We stepped into a little room, no larger than a vestry. To the left was a rectangular opening in the wall, a window of sorts, through which the river and the sky were visible, framed as in a painting.

“Come and sit here,” Lakshman said.

I sat gingerly where he indicated, on a raised stone slab in an alcove where perhaps a bed had once lain. Lakshman sat beside me, crossing his legs contentedly. There was an expression on his face I hadn't seen before, one of barely suppressed excitement.

Anticipation suffused his breathing. “Look,” he said, pointing with his flashlight, and then switching it off.

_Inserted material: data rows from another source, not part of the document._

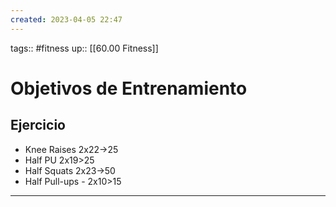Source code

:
 ```yaml
---
created: 2023-04-05 22:47
---
```

tags:: #fitness
up:: [[60.00 Fitness]]
# Objetivos de Entrenamiento

## Ejercicio
- Knee Raises 2x22->25
- Half PU 2x19>25
- Half Squats 2x23->50
- Half Pull-ups - 2x10>15

___
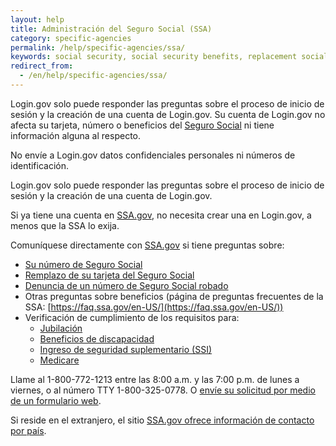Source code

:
 ```yaml
---
layout: help 
title: Administración del Seguro Social (SSA) 
category: specific-agencies 
permalink: /help/specific-agencies/ssa/ 
keywords: social security, social security benefits, replacement social security card, social security card, ssa, social security card replacement, social security statement, replace social security card, new social security card, new card, replacement card, ss statement, social security account, social security administration, ssa.gov, i need a new social security card order: 3 
redirect_from:
  - /en/help/specific-agencies/ssa/
---
```


Login.gov solo puede responder las preguntas sobre el proceso de inicio de sesión y la creación de una cuenta de Login.gov. Su cuenta de Login.gov no afecta su tarjeta, número o beneficios del [Seguro Social](https://www.ssa.gov/) ni tiene información alguna al respecto.

No envíe a Login.gov datos confidenciales personales ni números de identificación.

Login.gov solo puede responder las preguntas sobre el proceso de inicio de sesión y la creación de una cuenta de Login.gov.

Si ya tiene una cuenta en [SSA.gov](https://www.ssa.gov/), no necesita crear una en Login.gov, a menos que la SSA lo exija.

Comuníquese directamente con [SSA.gov](https://www.ssa.gov/) si tiene preguntas sobre:

* [Su número de Seguro Social](https://www.ssa.gov/employer/ssnv.htm)
* [Remplazo de su tarjeta del Seguro Social](https://www.ssa.gov/number-card/replace-card)
* [Denuncia de un número de Seguro Social robado](https://www.ssa.gov/number-card/report-stolen-number)
* Otras preguntas sobre beneficios (página de preguntas frecuentes de la SSA: [https://faq.ssa.gov/en-US/](https://faq.ssa.gov/en-US/))
* Verificación de cumplimiento de los requisitos para:
  * [Jubilación](https://www.ssa.gov/retirement)
  * [Beneficios de discapacidad](https://www.ssa.gov/benefits/disability/)
  * [Ingreso de seguridad suplementario (SSI)](https://www.ssa.gov/ssi)
  * [Medicare](https://www.ssa.gov/medicare)

Llame al 1-800-772-1213 entre las&nbsp;8:00 a.m. y las&nbsp;7:00 p.m. de lunes a viernes, o al número TTY 1-800-325-0778. O [envíe su solicitud por medio de un formulario web](https://secure.ssa.gov/emailus/).

Si reside en el extranjero, el sitio [SSA.gov ofrece información de contacto por país](https://www.ssa.gov/foreign/).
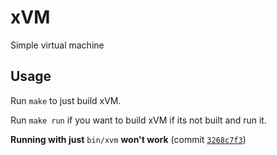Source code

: # xVM
Simple virtual machine

## Usage
Run ```make``` to just build xVM.

Run ```make run``` if you want to build xVM if its not built and run it.

**Running with just** ```bin/xvm``` **won't work** (commit [```3268c7f3```](https://github.com/no0ne228/xVM/commit/3268c7f3))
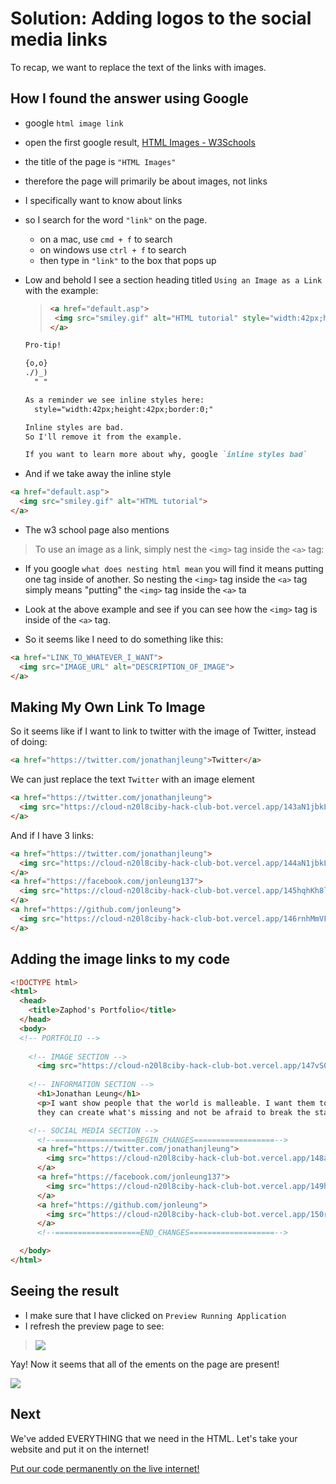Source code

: # Solution: Adding logos to the social media links

To recap, we want to replace the text of the links with images.

## How I found the answer using Google

- google `html image link`
- open the first google result, [HTML Images - W3Schools](http://www.w3schools.com/html/html_images.asp)
- the title of the page is `"HTML Images"`
- therefore the page will primarily be about images, not links
- I specifically want to know about links
- so I search for the word `"link"` on the page.
  - on a mac, use `cmd + f` to search
  - on windows use `ctrl + f` to search
  - then type in `"link"` to the box that pops up
- Low and behold I see a section heading titled `Using an Image as a Link` with the example:
  
  > ```html
  > <a href="default.asp">
  >  <img src="smiley.gif" alt="HTML tutorial" style="width:42px;height:42px;border:0;">
  > </a>
  > ```

  ```markdown
  Pro-tip!

  {o,o}
  ./)_)
    " "

  As a reminder we see inline styles here:
    style="width:42px;height:42px;border:0;"

  Inline styles are bad.
  So I'll remove it from the example.

  If you want to learn more about why, google `inline styles bad`
  ```

- And if we take away the inline style

```html
<a href="default.asp">
  <img src="smiley.gif" alt="HTML tutorial">
</a>
```

- The w3 school page also mentions
> To use an image as a link, simply nest the `<img>` tag inside the `<a>` tag:

- If you google `what does nesting html mean` you will find it means putting one tag inside of another. So nesting the `<img>` tag inside the `<a>` tag simply means "putting" the `<img>` tag inside the `<a>` ta

- Look at the above example and see if you can see how the `<img>` tag is inside of the `<a>` tag.

- So it seems like I need to do something like this:

```html
<a href="LINK_TO_WHATEVER_I_WANT">
  <img src="IMAGE_URL" alt="DESCRIPTION_OF_IMAGE">
</a>
```

## Making My Own Link To Image

So it seems like if I want to link to twitter with the image of Twitter, instead of doing:

```html
<a href="https://twitter.com/jonathanjleung">Twitter</a>
```

We can just replace the text `Twitter` with an image element

```html
<a href="https://twitter.com/jonathanjleung">
  <img src="https://cloud-n20l8ciby-hack-club-bot.vercel.app/143aN1jbkL.png">
</a>
```

And if I have 3 links:

```html
<a href="https://twitter.com/jonathanjleung">
  <img src="https://cloud-n20l8ciby-hack-club-bot.vercel.app/144aN1jbkL.png">
</a>
<a href="https://facebook.com/jonleung137">
  <img src="https://cloud-n20l8ciby-hack-club-bot.vercel.app/145hqhKh8l.png">
</a>
<a href="https://github.com/jonleung">
  <img src="https://cloud-n20l8ciby-hack-club-bot.vercel.app/146rnhMmVF.png">
</a>
```

## Adding the image links to my code

```html
<!DOCTYPE html>
<html>
  <head>
    <title>Zaphod's Portfolio</title>
  </head>
  <body>
  <!-- PORTFOLIO -->
  
    <!-- IMAGE SECTION -->
      <img src="https://cloud-n20l8ciby-hack-club-bot.vercel.app/147vS0HhER.jpg" alt="Photo of Jonathan">
  
    <!-- INFORMATION SECTION -->
      <h1>Jonathan Leung</h1>
      <p>I want show people that the world is malleable. I want them to know 
      they can create what's missing and not be afraid to break the status quo.</p>

    <!-- SOCIAL MEDIA SECTION -->
      <!--==================BEGIN_CHANGES==================-->
      <a href="https://twitter.com/jonathanjleung">
        <img src="https://cloud-n20l8ciby-hack-club-bot.vercel.app/148aN1jbkL.png">
      </a>
      <a href="https://facebook.com/jonleung137">
        <img src="https://cloud-n20l8ciby-hack-club-bot.vercel.app/149hqhKh8l.png">
      </a>
      <a href="https://github.com/jonleung">
        <img src="https://cloud-n20l8ciby-hack-club-bot.vercel.app/150rnhMmVF.png">
      </a>
      <!--===================END_CHANGES===================-->

  </body>
</html>
```

## Seeing the result

- I make sure that I have clicked on `Preview Running Application`
- I refresh the preview page to see:

> ![](img/complete_html.png)

Yay! Now it seems that all of the ements on the page are present!

![](img/celebrate2.gif)

## Next
We've added EVERYTHING that we need in the HTML. Let's take your website and put it on the internet!

[Put our code permanently on the live internet!](github.md)
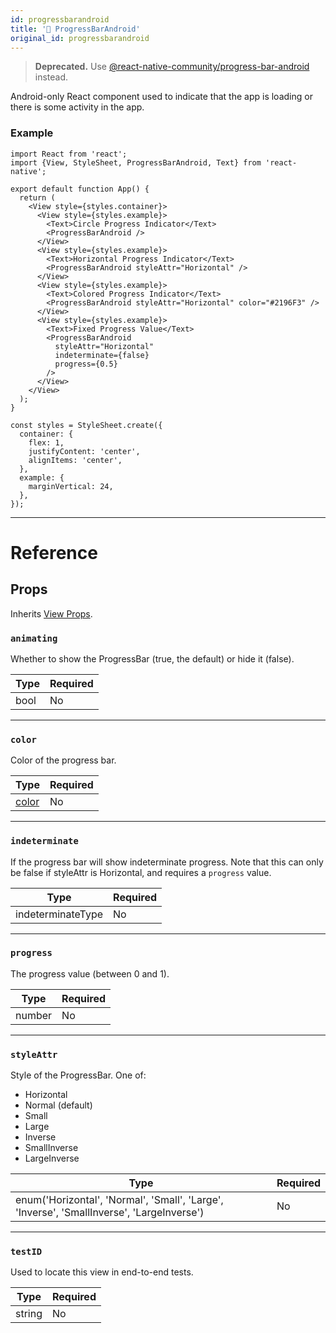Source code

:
 ```yaml
---
id: progressbarandroid
title: '🚧 ProgressBarAndroid'
original_id: progressbarandroid
---
```


> **Deprecated.** Use [@react-native-community/progress-bar-android](https://github.com/react-native-community/progress-bar-android) instead.

Android-only React component used to indicate that the app is loading or there is some activity in the app.

### Example

```SnackPlayer name=ProgressBarAndroid&supportedPlatforms=android
import React from 'react';
import {View, StyleSheet, ProgressBarAndroid, Text} from 'react-native';

export default function App() {
  return (
    <View style={styles.container}>
      <View style={styles.example}>
        <Text>Circle Progress Indicator</Text>
        <ProgressBarAndroid />
      </View>
      <View style={styles.example}>
        <Text>Horizontal Progress Indicator</Text>
        <ProgressBarAndroid styleAttr="Horizontal" />
      </View>
      <View style={styles.example}>
        <Text>Colored Progress Indicator</Text>
        <ProgressBarAndroid styleAttr="Horizontal" color="#2196F3" />
      </View>
      <View style={styles.example}>
        <Text>Fixed Progress Value</Text>
        <ProgressBarAndroid
          styleAttr="Horizontal"
          indeterminate={false}
          progress={0.5}
        />
      </View>
    </View>
  );
}

const styles = StyleSheet.create({
  container: {
    flex: 1,
    justifyContent: 'center',
    alignItems: 'center',
  },
  example: {
    marginVertical: 24,
  },
});
```

---

# Reference

## Props

Inherits [View Props](view.md#props).

### `animating`

Whether to show the ProgressBar (true, the default) or hide it (false).

| Type | Required |
| ---- | -------- |
| bool | No       |

---

### `color`

Color of the progress bar.

| Type               | Required |
| ------------------ | -------- |
| [color](colors.md) | No       |

---

### `indeterminate`

If the progress bar will show indeterminate progress. Note that this can only be false if styleAttr is Horizontal, and requires a `progress` value.

| Type              | Required |
| ----------------- | -------- |
| indeterminateType | No       |

---

### `progress`

The progress value (between 0 and 1).

| Type   | Required |
| ------ | -------- |
| number | No       |

---

### `styleAttr`

Style of the ProgressBar. One of:

- Horizontal
- Normal (default)
- Small
- Large
- Inverse
- SmallInverse
- LargeInverse

| Type                                                                                      | Required |
| ----------------------------------------------------------------------------------------- | -------- |
| enum('Horizontal', 'Normal', 'Small', 'Large', 'Inverse', 'SmallInverse', 'LargeInverse') | No       |

---

### `testID`

Used to locate this view in end-to-end tests.

| Type   | Required |
| ------ | -------- |
| string | No       |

I looked, and felt my blood tingle. Directly across from us a mirror had been hung on the wall. It was pitted black with age in places, but it still served, a silvery glint upon the stone. When Lakshman's beam of light went off, the scene filtering in through the rectangular window was reflected brilliantly in the mirror.

“Now you can watch your first stereo sunset,” Lakshman said.

I could not say a word; all sound would have caught in my throat.

I looked out through the rectangular window and watched the saffron spread like a stain across the darkening sky, then turned my eyes and saw the colors incandesce in the mirror. Outside the air was thick with the scent of gulmohur and bougainvillea, which seeped in through the opening to mingle with the warmth of Lakshman by my side, his breathing now calm and even, his teeth flashing white beneath a happy smile.